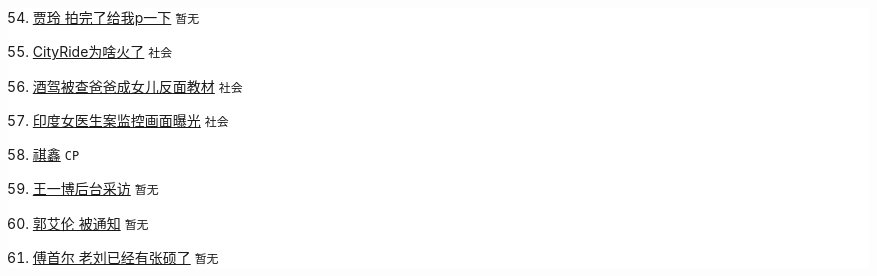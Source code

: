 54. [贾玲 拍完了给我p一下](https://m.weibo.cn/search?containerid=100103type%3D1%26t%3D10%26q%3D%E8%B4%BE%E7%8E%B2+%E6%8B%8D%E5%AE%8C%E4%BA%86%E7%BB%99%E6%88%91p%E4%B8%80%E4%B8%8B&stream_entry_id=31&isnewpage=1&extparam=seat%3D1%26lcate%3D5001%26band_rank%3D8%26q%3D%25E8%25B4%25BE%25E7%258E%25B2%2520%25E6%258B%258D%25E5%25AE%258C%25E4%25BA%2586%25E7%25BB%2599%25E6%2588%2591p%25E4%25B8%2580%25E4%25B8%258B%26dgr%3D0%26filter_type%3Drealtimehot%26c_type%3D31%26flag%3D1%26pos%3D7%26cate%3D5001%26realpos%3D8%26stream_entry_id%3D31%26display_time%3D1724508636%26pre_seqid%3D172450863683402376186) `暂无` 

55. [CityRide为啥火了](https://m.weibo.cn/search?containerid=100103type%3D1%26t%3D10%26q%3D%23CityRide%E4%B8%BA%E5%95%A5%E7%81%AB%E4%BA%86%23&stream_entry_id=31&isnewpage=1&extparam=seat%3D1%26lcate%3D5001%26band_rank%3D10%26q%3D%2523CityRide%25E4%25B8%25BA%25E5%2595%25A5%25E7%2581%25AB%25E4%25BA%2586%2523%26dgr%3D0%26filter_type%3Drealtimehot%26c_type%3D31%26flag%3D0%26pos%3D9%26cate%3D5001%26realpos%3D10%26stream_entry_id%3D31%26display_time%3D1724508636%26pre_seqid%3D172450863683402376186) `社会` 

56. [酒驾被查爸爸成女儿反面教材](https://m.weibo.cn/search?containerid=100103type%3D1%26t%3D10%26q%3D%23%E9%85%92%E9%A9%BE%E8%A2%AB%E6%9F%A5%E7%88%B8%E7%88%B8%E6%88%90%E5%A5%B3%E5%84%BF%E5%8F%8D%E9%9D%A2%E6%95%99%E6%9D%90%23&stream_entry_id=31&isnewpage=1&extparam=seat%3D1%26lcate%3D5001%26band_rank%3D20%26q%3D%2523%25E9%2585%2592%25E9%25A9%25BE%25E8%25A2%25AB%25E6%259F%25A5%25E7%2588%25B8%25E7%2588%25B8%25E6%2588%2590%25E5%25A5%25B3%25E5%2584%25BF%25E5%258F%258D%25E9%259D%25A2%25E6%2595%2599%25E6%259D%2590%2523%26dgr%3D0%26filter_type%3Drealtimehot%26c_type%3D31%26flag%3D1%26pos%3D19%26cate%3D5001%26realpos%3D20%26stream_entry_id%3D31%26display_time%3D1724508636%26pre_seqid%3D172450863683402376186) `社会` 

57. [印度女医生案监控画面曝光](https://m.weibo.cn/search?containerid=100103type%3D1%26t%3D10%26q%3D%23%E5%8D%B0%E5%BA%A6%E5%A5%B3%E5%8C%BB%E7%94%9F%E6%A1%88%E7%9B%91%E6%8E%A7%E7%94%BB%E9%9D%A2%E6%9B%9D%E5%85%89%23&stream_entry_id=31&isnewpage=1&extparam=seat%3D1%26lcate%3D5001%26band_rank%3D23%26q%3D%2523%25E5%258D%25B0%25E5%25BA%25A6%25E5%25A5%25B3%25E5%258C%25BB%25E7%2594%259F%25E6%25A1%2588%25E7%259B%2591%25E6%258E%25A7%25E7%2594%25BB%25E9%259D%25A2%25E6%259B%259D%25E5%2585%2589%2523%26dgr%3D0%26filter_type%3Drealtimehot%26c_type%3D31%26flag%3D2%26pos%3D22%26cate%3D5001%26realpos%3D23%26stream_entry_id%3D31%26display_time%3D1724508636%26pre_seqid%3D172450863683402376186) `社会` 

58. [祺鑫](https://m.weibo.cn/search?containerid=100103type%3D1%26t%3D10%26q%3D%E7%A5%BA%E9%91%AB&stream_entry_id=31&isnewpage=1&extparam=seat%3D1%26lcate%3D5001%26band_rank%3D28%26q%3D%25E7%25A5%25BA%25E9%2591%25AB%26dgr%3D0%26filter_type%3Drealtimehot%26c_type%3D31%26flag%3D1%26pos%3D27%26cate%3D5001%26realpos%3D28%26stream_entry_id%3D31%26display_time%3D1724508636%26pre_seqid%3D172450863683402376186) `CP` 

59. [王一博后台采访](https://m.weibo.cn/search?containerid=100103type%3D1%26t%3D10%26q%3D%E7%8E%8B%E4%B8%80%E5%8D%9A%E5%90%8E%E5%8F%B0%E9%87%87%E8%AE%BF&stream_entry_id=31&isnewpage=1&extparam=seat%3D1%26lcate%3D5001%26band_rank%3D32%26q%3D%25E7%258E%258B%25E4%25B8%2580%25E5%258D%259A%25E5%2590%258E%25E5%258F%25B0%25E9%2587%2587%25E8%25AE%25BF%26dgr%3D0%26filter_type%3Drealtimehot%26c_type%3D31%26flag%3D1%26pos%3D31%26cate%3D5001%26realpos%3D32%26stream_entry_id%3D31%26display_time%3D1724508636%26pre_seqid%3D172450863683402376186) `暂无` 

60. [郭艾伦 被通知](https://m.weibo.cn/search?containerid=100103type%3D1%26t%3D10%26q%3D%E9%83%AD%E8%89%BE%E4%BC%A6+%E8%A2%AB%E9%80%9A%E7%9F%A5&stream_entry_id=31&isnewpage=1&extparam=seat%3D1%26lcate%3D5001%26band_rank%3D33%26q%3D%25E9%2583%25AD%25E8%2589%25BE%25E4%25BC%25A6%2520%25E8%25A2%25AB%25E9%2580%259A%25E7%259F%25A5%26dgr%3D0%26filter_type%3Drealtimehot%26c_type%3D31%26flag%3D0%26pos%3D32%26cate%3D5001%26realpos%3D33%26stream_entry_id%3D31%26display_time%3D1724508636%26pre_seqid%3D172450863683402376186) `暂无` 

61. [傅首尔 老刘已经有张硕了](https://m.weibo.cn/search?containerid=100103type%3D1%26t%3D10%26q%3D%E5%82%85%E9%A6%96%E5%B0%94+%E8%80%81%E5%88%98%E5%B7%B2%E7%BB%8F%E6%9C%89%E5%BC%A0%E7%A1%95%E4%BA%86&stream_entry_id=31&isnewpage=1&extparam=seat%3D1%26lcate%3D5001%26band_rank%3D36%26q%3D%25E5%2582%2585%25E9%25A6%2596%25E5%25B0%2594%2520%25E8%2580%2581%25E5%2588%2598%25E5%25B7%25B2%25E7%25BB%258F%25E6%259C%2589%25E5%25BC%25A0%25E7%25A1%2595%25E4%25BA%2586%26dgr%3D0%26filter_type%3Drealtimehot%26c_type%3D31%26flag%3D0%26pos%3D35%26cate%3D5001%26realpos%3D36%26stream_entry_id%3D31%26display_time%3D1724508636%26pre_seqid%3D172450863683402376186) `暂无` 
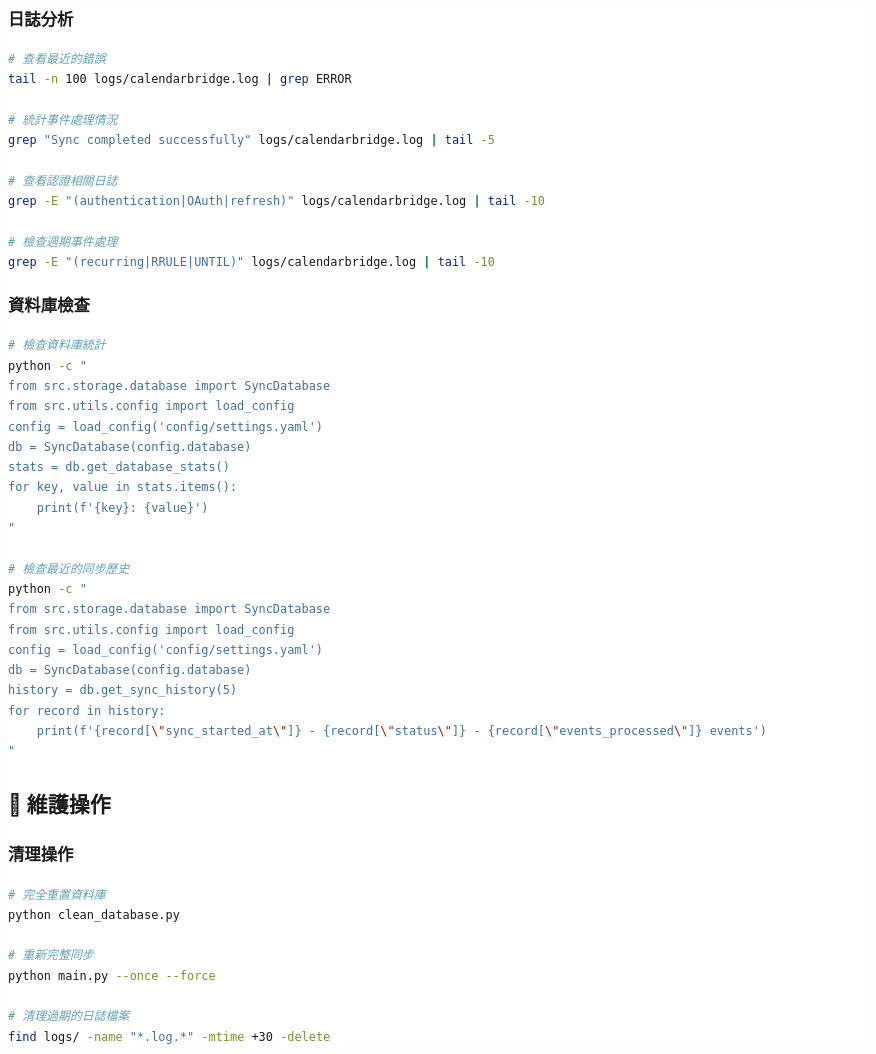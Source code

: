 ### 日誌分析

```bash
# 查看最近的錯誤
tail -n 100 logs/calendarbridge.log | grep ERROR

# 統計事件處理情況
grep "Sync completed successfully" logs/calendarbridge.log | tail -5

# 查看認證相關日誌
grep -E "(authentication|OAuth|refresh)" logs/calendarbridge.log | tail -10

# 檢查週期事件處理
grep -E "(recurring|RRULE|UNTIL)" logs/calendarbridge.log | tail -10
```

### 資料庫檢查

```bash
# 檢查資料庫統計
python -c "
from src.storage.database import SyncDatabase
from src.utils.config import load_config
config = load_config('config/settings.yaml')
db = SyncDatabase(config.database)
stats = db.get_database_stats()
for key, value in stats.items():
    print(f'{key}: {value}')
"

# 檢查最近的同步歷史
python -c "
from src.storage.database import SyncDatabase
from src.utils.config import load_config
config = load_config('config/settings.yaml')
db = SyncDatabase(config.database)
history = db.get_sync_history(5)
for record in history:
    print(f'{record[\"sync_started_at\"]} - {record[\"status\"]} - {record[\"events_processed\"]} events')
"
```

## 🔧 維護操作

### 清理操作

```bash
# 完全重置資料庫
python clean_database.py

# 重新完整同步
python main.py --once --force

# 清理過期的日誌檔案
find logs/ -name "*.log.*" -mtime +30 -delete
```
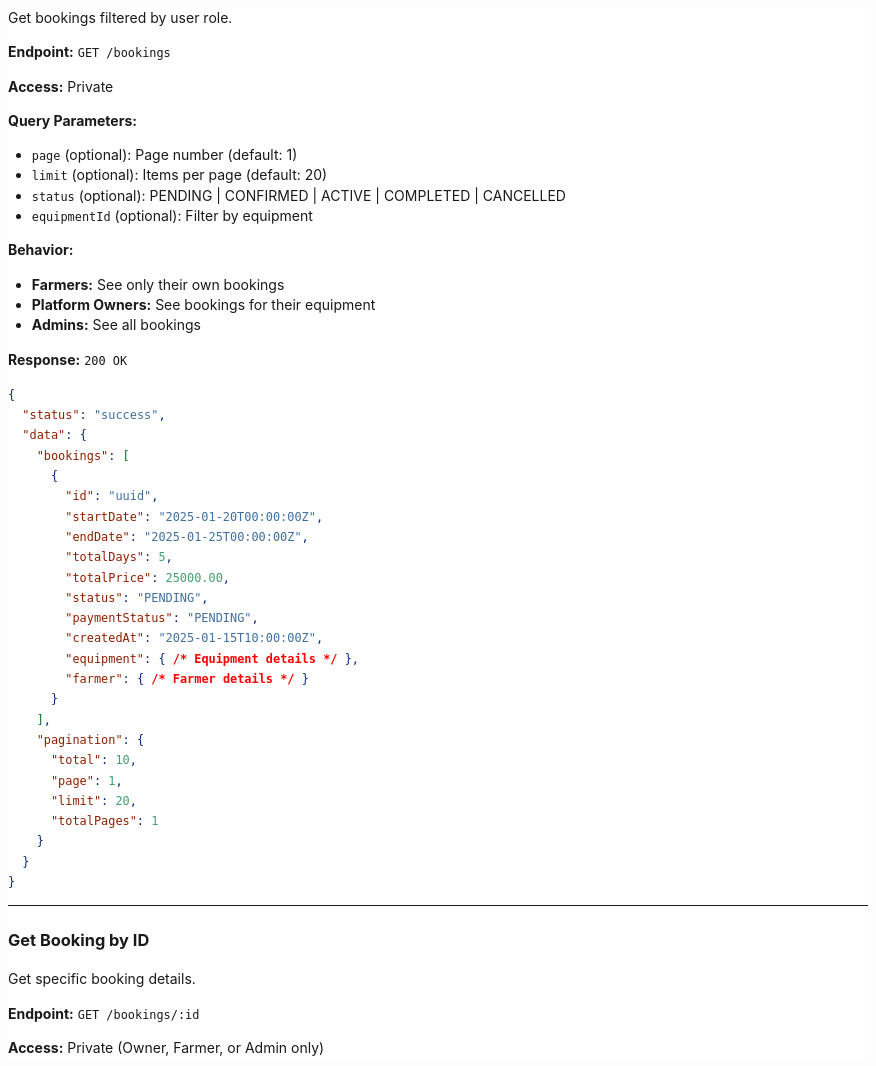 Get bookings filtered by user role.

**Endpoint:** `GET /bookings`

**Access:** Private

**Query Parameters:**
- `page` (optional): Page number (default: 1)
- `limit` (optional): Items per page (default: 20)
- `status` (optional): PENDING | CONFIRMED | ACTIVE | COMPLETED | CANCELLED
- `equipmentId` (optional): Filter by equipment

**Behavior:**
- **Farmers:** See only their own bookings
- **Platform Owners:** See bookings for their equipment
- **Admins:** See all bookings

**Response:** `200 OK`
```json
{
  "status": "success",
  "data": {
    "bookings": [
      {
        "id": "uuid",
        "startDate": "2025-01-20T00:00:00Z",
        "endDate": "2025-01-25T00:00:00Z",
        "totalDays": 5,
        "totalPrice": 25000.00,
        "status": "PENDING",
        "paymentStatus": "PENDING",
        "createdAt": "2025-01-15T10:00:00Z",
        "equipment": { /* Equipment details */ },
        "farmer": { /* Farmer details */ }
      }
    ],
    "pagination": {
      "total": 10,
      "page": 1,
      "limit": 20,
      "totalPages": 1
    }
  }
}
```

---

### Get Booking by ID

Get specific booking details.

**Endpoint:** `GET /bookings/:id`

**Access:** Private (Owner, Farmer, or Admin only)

- **What the task asks**
Collect the lines of the data that carry the word "only".

- **Exercise solution**
- **Farmers:** See only their own bookings
**Access:** Private (Owner, Farmer, or Admin only)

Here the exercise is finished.